» WORK ITEM:
Quote the whole listing word for word. Do not include the pictures.

» RECORDS FOR THE TASK:
- Opening Delimiter -

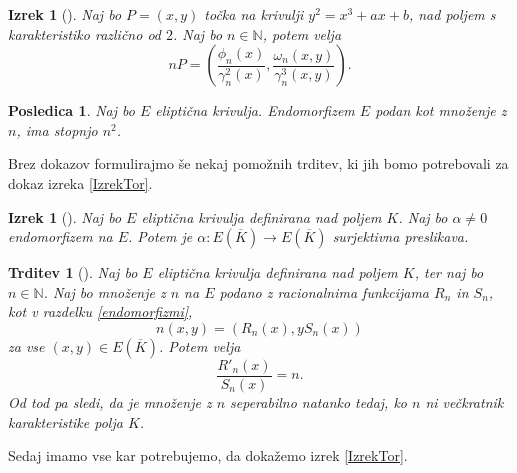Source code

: \documentclass[12pt,a4paper,twoside]{article}
\theoremstyle{definition} %
\theoremstyle{plain} %
\newtheorem{izrek}[definicija]{Izrek}
\newtheorem{trditev}[definicija]{Trditev}
\newtheorem{posledica}[definicija]{Posledica}
\numberwithin{equation}{section}  %
\newcommand{\N}{\mathbb N}
\newcommand{\E}[1]{E({#1})}
\begin{document}
\begin{izrek}[]

\label{izrek:3.6}
Naj bo $P = (x,y)$ točka na krivulji $y^2 = x^3+ax+b$, nad poljem s karakteristiko različno od $2$. Naj bo $n\in \N$, potem velja
$$nP = \left( \frac{\phi_n(x)}{\gamma^2_n(x)}, \frac{\omega_n(x,y)}{\gamma^3_n(x,y)}\right).$$


\end{izrek}

\begin{posledica}
\label{posledica:3.7}
Naj bo $E$ eliptična krivulja. Endomorfizem $E$ podan kot množenje z $n$, ima stopnjo $n^2$.
\end{posledica}

Brez dokazov formulirajmo še nekaj pomožnih trditev, ki jih bomo potrebovali za dokaz izreka \ref{IzrekTor}.

\begin{izrek}[]
\label{izrek:2.22}
Naj bo $E$ eliptična krivulja definirana nad poljem $K$. Naj bo $\alpha \neq 0$ endomorfizem na $E$. Potem je $\alpha: \E{\overline{K}} \rightarrow \E{\overline{K}}$ surjektivna preslikava.

\end{izrek}

\begin{trditev}[]
\label{trditev:2.28}
Naj bo $E$ eliptična krivulja definirana nad poljem $K$, ter naj bo $n\in \N$. Naj bo množenje z $n$ na $E$ podano z racionalnima funkcijama $R_n$ in $S_n$, kot v razdelku \ref{endomorfizmi},
$$n(x,y) = (R_n(x),yS_n(x))$$
za vse $(x,y) \in \E{\overline{K}}$. Potem velja
$$\frac{R'_n(x)}{S_n(x)} = n.$$
Od tod pa sledi, da je množenje z $n$ seperabilno natanko tedaj, ko $n$ ni večkratnik karakteristike polja $K$. 
\end{trditev}

Sedaj imamo vse kar potrebujemo, da dokažemo izrek \ref{IzrekTor}.
\end{document}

- Closing Delimiter -

» ANSWER TO THIS TASK:
Source code

: \documentclass[12pt,a4paper,twoside]{article}
\theoremstyle{definition} %
\theoremstyle{plain} %
\newtheorem{izrek}[definicija]{Izrek}
\newtheorem{trditev}[definicija]{Trditev}
\newtheorem{posledica}[definicija]{Posledica}
\numberwithin{equation}{section}  %
\newcommand{\N}{\mathbb N}
\newcommand{\E}[1]{E({#1})}
\begin{document}
\begin{izrek}[]

\label{izrek:3.6}
Naj bo $P = (x,y)$ točka na krivulji $y^2 = x^3+ax+b$, nad poljem s karakteristiko različno od $2$. Naj bo $n\in \N$, potem velja
$$nP = \left( \frac{\phi_n(x)}{\gamma^2_n(x)}, \frac{\omega_n(x,y)}{\gamma^3_n(x,y)}\right).$$


\end{izrek}

\begin{posledica}
\label{posledica:3.7}
Naj bo $E$ eliptična krivulja. Endomorfizem $E$ podan kot množenje z $n$, ima stopnjo $n^2$.
\end{posledica}

Brez dokazov formulirajmo še nekaj pomožnih trditev, ki jih bomo potrebovali za dokaz izreka \ref{IzrekTor}.

\begin{izrek}[]
\label{izrek:2.22}
Naj bo $E$ eliptična krivulja definirana nad poljem $K$. Naj bo $\alpha \neq 0$ endomorfizem na $E$. Potem je $\alpha: \E{\overline{K}} \rightarrow \E{\overline{K}}$ surjektivna preslikava.

\end{izrek}

\begin{trditev}[]
\label{trditev:2.28}
Naj bo $E$ eliptična krivulja definirana nad poljem $K$, ter naj bo $n\in \N$. Naj bo množenje z $n$ na $E$ podano z racionalnima funkcijama $R_n$ in $S_n$, kot v razdelku \ref{endomorfizmi},
$$n(x,y) = (R_n(x),yS_n(x))$$
za vse $(x,y) \in \E{\overline{K}}$. Potem velja
$$\frac{R'_n(x)}{S_n(x)} = n.$$
Od tod pa sledi, da je množenje z $n$ seperabilno natanko tedaj, ko $n$ ni večkratnik karakteristike polja $K$. 
\end{trditev}

Sedaj imamo vse kar potrebujemo, da dokažemo izrek \ref{IzrekTor}.
\end{document}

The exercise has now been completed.